1,000 ways to see life for the first time

October 09, 2011

It is two minutes past eight.  The sun has gone to bed. The children are asleep.  The house is quiet, almost.  The kitchen hums with the sound of drying tomatoes fresh from our garden.  The gentle and rhythmic breathing from my youngest at my side.  The wood lapped by the flames in the stove.  These are the sounds wrapping me up like a warm, soft blanket as I reflect.

This weekend I rediscovered a book (One Thousand Gifts: A Dare to Live Fully Right Where You Are) loaned by a friend while I was on bed rest.  The author, Ann Voskamp, weaves her journey about the beauty of giving thanks for the little things in breathtaking precision.  Her words are poems set to ink and I am inspired.

Gratitude for the seemingly insignificant — a seed — this plants the giant miracle. . . Do not distain the small.  The whole of life — even the hard — is made of up the minute parts, and if I miss the infinitesimals, I miss the whole.  These are new language lessons, and I live them out.  There is a way to live the big of giving thanks in all things.  It is this: to give thangs in this one small thing.  The moments will add up.

Ann is chronicling her journey created in response to a “dare” of sorts to journal 1,000 things (blessings, gifts) in her life.

I, too, had read it often, the oft-quoted verse: “And gift thanks for everything to God the father in the name of our Lord Jesus Christ” (Ephesians 5:20).  And I, too, would nod and say straight-faced, “I’m thankful for everything.”  But in this counting gifts, to one thousand, more, I discover that slapping a sloppy brush of thanksgiving over everything in my life leaves me deeply thankful for very few things in my life.  A lifetime of sermons on “thanks in al things” and the shelves sagging with books on these things and I testify: life-changing gratitude does not fasten to a life unless nailed through with one very specific nail at a time.

It is a simple yet profund task, to be present enough, aware enough to notice, name and record the small miracles that surround us.  And they are not really small, just often overlooked in the maturing of our priorities and the shuffling of our tasks.  I feel slightly primed for this challenge of naming 1,000 things.  ”There is always something to be thankful for” can often be heard from my lips.

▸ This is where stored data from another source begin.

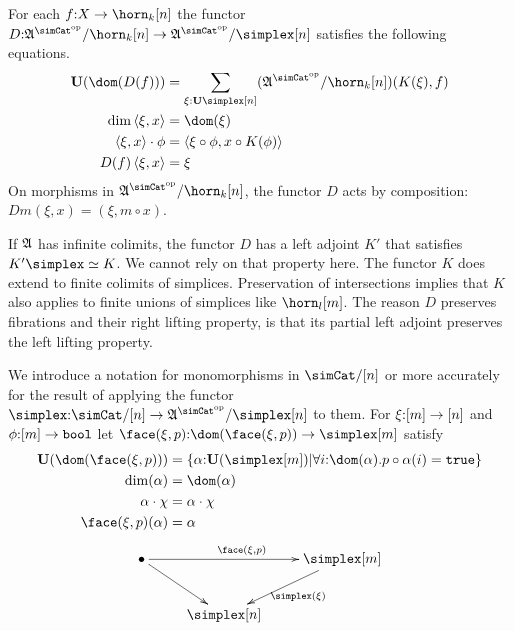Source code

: \documentclass[csh.tex]{subfiles}
\begin{document}
\begin{definition}
For each $f\of X\to\horn_k[n]$ the functor $D\of \ambient\s/\horn_k[n]\to\ambient\s/\simplex[n]$ satisfies the following equations.
\begin{align*}
\base(\dom(D(f))) &= \sum_{\xi\of\base\simplex[n]}(\ambient\s/\horn_k[n])(K(\xi),f)\\
\dim\tuplet{\xi,x} &= \dom(\xi)\\
\tuplet{\xi,x}\cdot\phi &= \tuplet{\xi\circ\phi,x\circ K(\phi)}\\
D(f)\tuplet{\xi,x} &= \xi
\end{align*}
On morphisms in $\ambient\s/\horn_k[n]$, the functor $D$ acts by composition: $Dm(\xi,x) = (\xi,m\circ x)$. \label{descent functor}
\end{definition}

If $\mathfrak A$ has infinite colimits, the functor $D$ has a left adjoint $K'$ that satisfies $K'\simplex\simeq K$. We cannot rely on that property here. The functor $K$ does extend to finite colimits of simplices. Preservation of intersections implies that $K$ also applies to finite unions of simplices like $\horn_l[m]$. The reason $D$ preserves fibrations and their right lifting property, is that its partial left adjoint preserves the left lifting property. 

\begin{definition} We introduce a notation for monomorphisms in $\simCat/[n]$ or more accurately for the result of applying the functor $\simplex\of \simCat/[n] \to \ambient\s/\simplex[n]$ to them. For $\xi\mathord :[m]\to[n]$ and $\phi\mathord :[m]\to\mathtt{bool}$ let $\face(\xi,p)\of \dom(\face(\xi,p))\to \simplex[m]$ satisfy
\begin{align*}
\base(\dom(\face(\xi,p))) &= \set{\alpha\of\base(\simplex[m])\middle|\forall i\of \dom(\alpha).p\circ\alpha(i)=\true}\\
\dim(\alpha) &= \dom(\alpha)\\
\alpha\cdot\chi &= \alpha\cdot\chi\\
\face(\xi,p)(\alpha) &= \alpha
\end{align*}
\[\xymatrix{
\bullet\ar[rr]^{\face(\xi,p)}\ar[dr] && \simplex[m]\ar[dl]^{\simplex(\xi)} \\
& \simplex[n]
}\]
\end{definition}
\end{document}
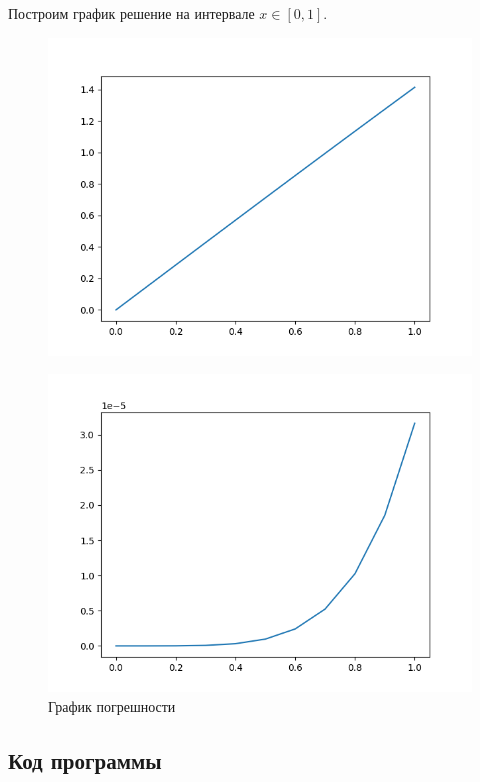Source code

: \documentclass[a4paper, 14pt, fleqn]{extarticle}
\begin{document}
		 Построим график решение на интервале $x \in [0, 1]$.
		 
		\begin{figure}[h]
		 	\centering
		 	\includegraphics[width = 0.6\linewidth]{plot.png}
		\end{figure}
		\begin{figure}[h]
			\centering
			\includegraphics[width = 0.6\linewidth]{plot2.png}
			\caption{График погрешности}
		\end{figure}
		
		\pagebreak
		\pagebreak
		\subsection{Код программы}
			
\end{document}
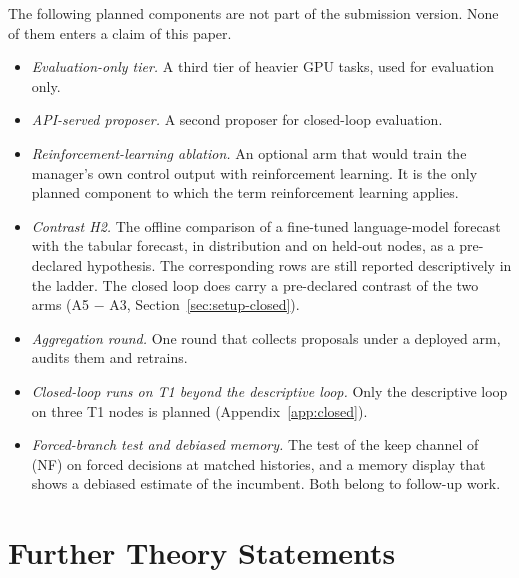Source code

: The following planned components are not part of the submission version. None of them enters a claim of this paper.
\begin{itemize}
\item \emph{Evaluation-only tier.} A third tier of heavier GPU tasks, used for evaluation only.
\item \emph{API-served proposer.} A second proposer for closed-loop evaluation.
\item \emph{Reinforcement-learning ablation.} An optional arm that would train the manager's own control output with reinforcement learning. It is the only planned component to which the term reinforcement learning applies.
\item \emph{Contrast H2.} The offline comparison of a fine-tuned language-model forecast with the tabular forecast, in distribution and on held-out nodes, as a pre-declared hypothesis. The corresponding rows are still reported descriptively in the ladder. The closed loop does carry a pre-declared contrast of the two arms (A5 $-$ A3, Section~\ref{sec:setup-closed}).
\item \emph{Aggregation round.} One round that collects proposals under a deployed arm, audits them and retrains.
\item \emph{Closed-loop runs on T1 beyond the descriptive loop.} Only the descriptive loop on three T1 nodes is planned (Appendix~\ref{app:closed}). 
\item \emph{Forced-branch test and debiased memory.} The test of the keep channel of (NF) on forced decisions at matched histories, and a memory display that shows a debiased estimate of the incumbent. Both belong to follow-up work.
\end{itemize}

\section{Further Theory Statements}
\label{app:theory}

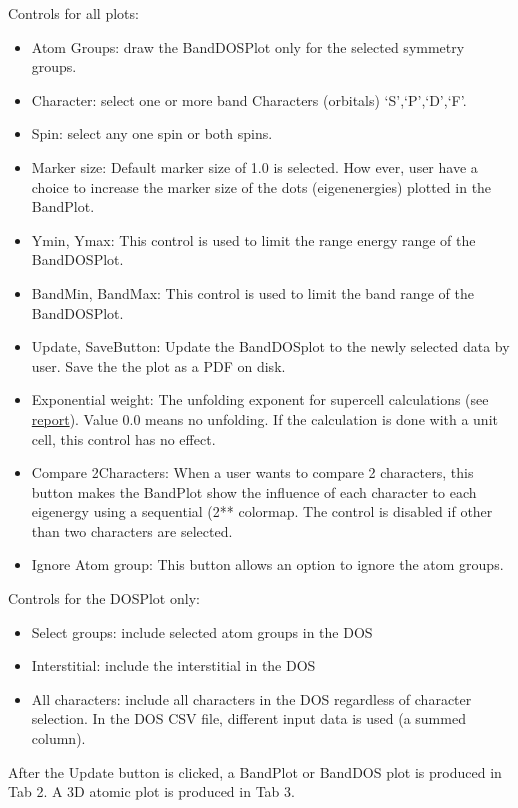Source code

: \documentclass[]{article}
\providecommand{\tightlist}{%
  \setlength{\itemsep}{0pt}\setlength{\parskip}{0pt}}
\begin{document}
Controls for all plots:

\begin{itemize}
\tightlist
\item
  Atom Groups: draw the BandDOSPlot only for the selected symmetry
  groups.
\item
  Character: select one or more band Characters (orbitals)
  `S',`P',`D',`F'.
\item
  Spin: select any one spin or both spins.
\item
  Marker size: Default marker size of 1.0 is selected. How ever, user
  have a choice to increase the marker size of the dots (eigenenergies)
  plotted in the BandPlot.
\item
  Ymin, Ymax: This control is used to limit the range energy range of
  the BandDOSPlot.
\item
  BandMin, BandMax: This control is used to limit the band range of the
  BandDOSPlot.
\item
  Update, SaveButton: Update the BandDOSplot to the newly selected data
  by user. Save the the plot as a PDF on disk.
\item
  Exponential weight: The unfolding exponent for supercell calculations
  (see \href{./doc/report.pdf}{report}). Value 0.0 means no unfolding.
  If the calculation is done with a unit cell, this control has no
  effect.
\item
  Compare 2Characters: When a user wants to compare 2 characters, this
  button makes the BandPlot show the influence of each character to each
  eigenergy using a sequential (2** colormap. The control is disabled if
  other than two characters are selected.
\item
  Ignore Atom group: This button allows an option to ignore the atom
  groups.
\end{itemize}

Controls for the DOSPlot only:

\begin{itemize}
\tightlist
\item
  Select groups: include selected atom groups in the DOS
\item
  Interstitial: include the interstitial in the DOS
\item
  All characters: include all characters in the DOS regardless of
  character selection. In the DOS CSV file, different input data is used
  (a summed column).
\end{itemize}

After the Update button is clicked, a BandPlot or BandDOS plot is
produced in Tab 2. A 3D atomic plot is produced in Tab 3.
\end{document}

Yet I find that the task is even more eye opening when done deliberately.  I take up the journal also gifted and begin to capture my list.

#1-#16:

*plump, warm cheeks to kiss

*Hunters upturned voice encouraging Quinten

*a first night in a boy boy bed

*unpacking winter clothing in preporation for a new season

*hot cocoa, warm to the lips

*sunlight dancing off of sparse tree leafs

*a mountain of chopped wood, waiting for the fire

*young, plump thighs, soft and warm

*delighted shrills and thrundering feet

*the taste of freshly squeezed apples, fresh on my tongue

*young lips, pursed to an exaggerated pout, red to burst forth into a cry

*the scent of wood, split and raw

*long, dark eyelashes, closed over eyes that have yet to see pain

*father cuddled close to his children, reading a book with enthusiastic vigor

*miniture hands, dimpled and round

*a cozy moment by a wood filled fire

I lay my pen aside and breathe deep.  My life is full indeed. I am blessed beyond measure.